* NUMA node information for pages
@ 2014-03-31 23:41 Ulrich Drepper
[not found] ` <533a1566.540db40a.274d.ffff8616SMTPIN_ADDED_BROKEN@mx.google.com>
[not found] ` <533a1563.ad318c0a.6a93.182bSMTPIN_ADDED_BROKEN@mx.google.com>
0 siblings, 2 replies; 9+ messages in thread
From: Ulrich Drepper @ 2014-03-31 23:41 UTC (permalink / raw)
To: anatol.pomozov, jkosina, akpm, xemul, rientjes, paul.gortmaker,
n-horiguchi, linux-kernel
I might be missing something but I couldn't find a way to use the
pagemap information to then look up the NUMA node the respective page is
located on. Especially when analyzing anomalities this is really
useful. The /proc/kpageflags and /proc/kpagecount files don't have that
information.
If this is correct, could the attached patch be considered? It's really
simple and follows the same line as the kpageflags file.
Signed-off-by: Ulrich Drepper <drepper@gmail.com>
Documentation/vm/pagemap.txt | 3 ++
fs/proc/page.c | 50
+++++++++++++++++++++++++++++++++++++++++++
2 files changed, 53 insertions(+)
diff --git a/Documentation/vm/pagemap.txt b/Documentation/vm/pagemap.txt
index 5948e45..413b34c 100644
--- a/Documentation/vm/pagemap.txt
+++ b/Documentation/vm/pagemap.txt
@@ -34,6 +34,9 @@ There are three components to pagemap:
* /proc/kpagecount. This file contains a 64-bit count of the number of
times each page is mapped, indexed by PFN.

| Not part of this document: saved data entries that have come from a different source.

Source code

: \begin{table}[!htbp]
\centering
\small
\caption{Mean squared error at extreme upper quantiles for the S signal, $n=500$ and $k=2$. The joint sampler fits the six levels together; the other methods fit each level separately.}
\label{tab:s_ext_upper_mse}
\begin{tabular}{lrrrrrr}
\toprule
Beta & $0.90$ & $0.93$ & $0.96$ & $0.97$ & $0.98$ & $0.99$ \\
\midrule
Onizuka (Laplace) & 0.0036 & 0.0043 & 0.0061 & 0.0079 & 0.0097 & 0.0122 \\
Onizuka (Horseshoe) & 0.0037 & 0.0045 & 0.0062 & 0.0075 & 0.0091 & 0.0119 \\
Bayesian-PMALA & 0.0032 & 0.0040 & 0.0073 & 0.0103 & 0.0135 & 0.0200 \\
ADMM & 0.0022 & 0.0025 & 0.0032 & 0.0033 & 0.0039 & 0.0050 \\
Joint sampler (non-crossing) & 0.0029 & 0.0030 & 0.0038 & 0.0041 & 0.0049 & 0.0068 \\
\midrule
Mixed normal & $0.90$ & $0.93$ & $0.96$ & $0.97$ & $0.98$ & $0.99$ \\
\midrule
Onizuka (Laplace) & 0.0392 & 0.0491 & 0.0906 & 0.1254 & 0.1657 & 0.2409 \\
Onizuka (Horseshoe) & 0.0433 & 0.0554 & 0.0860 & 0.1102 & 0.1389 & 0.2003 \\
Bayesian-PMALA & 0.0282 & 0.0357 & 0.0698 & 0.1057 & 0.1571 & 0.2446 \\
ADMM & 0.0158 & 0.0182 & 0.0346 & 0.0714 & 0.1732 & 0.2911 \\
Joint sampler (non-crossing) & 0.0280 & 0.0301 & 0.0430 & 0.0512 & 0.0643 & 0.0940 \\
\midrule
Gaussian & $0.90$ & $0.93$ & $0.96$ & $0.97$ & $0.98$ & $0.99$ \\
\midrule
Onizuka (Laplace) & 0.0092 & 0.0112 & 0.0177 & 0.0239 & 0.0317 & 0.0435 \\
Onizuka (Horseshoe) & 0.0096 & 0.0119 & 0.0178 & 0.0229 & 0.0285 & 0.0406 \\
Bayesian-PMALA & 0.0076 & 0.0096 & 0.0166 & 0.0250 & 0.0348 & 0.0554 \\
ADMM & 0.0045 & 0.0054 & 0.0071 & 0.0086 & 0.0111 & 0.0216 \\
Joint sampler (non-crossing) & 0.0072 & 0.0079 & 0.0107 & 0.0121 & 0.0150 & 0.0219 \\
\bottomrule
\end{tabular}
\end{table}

+ * /proc/kpagenode. This file contains a 32-bit number of the NUMA node
+ each page is mapped on.
+
* /proc/kpageflags. This file contains a 64-bit set of flags for each
page, indexed by PFN.
diff --git a/fs/proc/page.c b/fs/proc/page.c
index e647c55..65bea9f 100644
--- a/fs/proc/page.c
+++ b/fs/proc/page.c
@@ -15,6 +15,9 @@
#define KPMSIZE sizeof(u64)
#define KPMMASK (KPMSIZE - 1)
+#define KNIDSIZE sizeof(s32)
+#define KNIDMASK (KNIDSIZE - 1)
+
/* /proc/kpagecount - an array exposing page counts
*
* Each entry is a u64 representing the corresponding
@@ -212,10 +215,57 @@ static const struct file_operations proc_kpageflags_operations = {
.read = kpageflags_read,
};
+/* /proc/kpagenode - an array exposing node information for pages
+ *
+ * Each entry is a s32 representing the corresponding
+ * physical page flags.
+ */
+
+static ssize_t kpagenode_read(struct file *file, char __user *buf,
+ size_t count, loff_t *ppos)
+{
+ u64 __user *out = (u64 __user *)buf;
+ unsigned long src = *ppos;
+ unsigned long pfn = src / KNIDSIZE;
+ ssize_t ret = 0;
+
+ count = min_t(unsigned long, count, (max_pfn * KNIDSIZE) - src);
+ if (src & KNIDSIZE || count & KNIDMASK)
+ return -EINVAL;
+
+ while (count > 0) {
+ int nid;
+ if (pfn_valid(pfn))
+ nid = pfn_to_nid(pfn);
+ else
+ nid = -1;
+
+ if (put_user(nid, out)) {
+ ret = -EFAULT;
+ break;
+ }
+
+ pfn++;
+ out++;
+ count -= KNIDSIZE;
+ }
+
+ *ppos += (char __user *)out - buf;
+ if (!ret)
+ ret = (char __user *)out - buf;
+ return ret;
+}
+
+static const struct file_operations proc_kpagenode_operations = {
+ .llseek = mem_lseek,
+ .read = kpagenode_read,
+};
+
static int __init proc_page_init(void)
{
proc_create("kpagecount", S_IRUSR, NULL, &proc_kpagecount_operations);
proc_create("kpageflags", S_IRUSR, NULL, &proc_kpageflags_operations);
+ proc_create("kpagenode", S_IRUSR, NULL, &proc_kpagenode_operations);
return 0;
}
fs_initcall(proc_page_init);
^ permalink raw reply related [flat|nested] 9+ messages in thread
* Re: NUMA node information for pages
[not found] ` <533a1566.540db40a.274d.ffff8616SMTPIN_ADDED_BROKEN@mx.google.com>
@ 2014-04-01 4:28 ` David Rientjes
0 siblings, 0 replies; 9+ messages in thread
From: David Rientjes @ 2014-04-01 4:28 UTC (permalink / raw)
To: Naoya Horiguchi
Cc: drepper, anatol.pomozov, jkosina, akpm, xemul, paul.gortmaker,
linux-kernel
On Mon, 31 Mar 2014, Naoya Horiguchi wrote:
> > I might be missing something but I couldn't find a way to use the
> > pagemap information to then look up the NUMA node the respective page is
> > located on. Especially when analyzing anomalities this is really
> > useful. The /proc/kpageflags and /proc/kpagecount files don't have that
> > information.
> >
> > If this is correct, could the attached patch be considered? It's really
> > simple and follows the same line as the kpageflags file.
>
> The information about "pfn-node" mapping seldom (or never) changes after boot,
> so it seems better to me that adding a new interface somewhere under
> /sys/devices/system/node/nodeN which shows pfn range of a given node.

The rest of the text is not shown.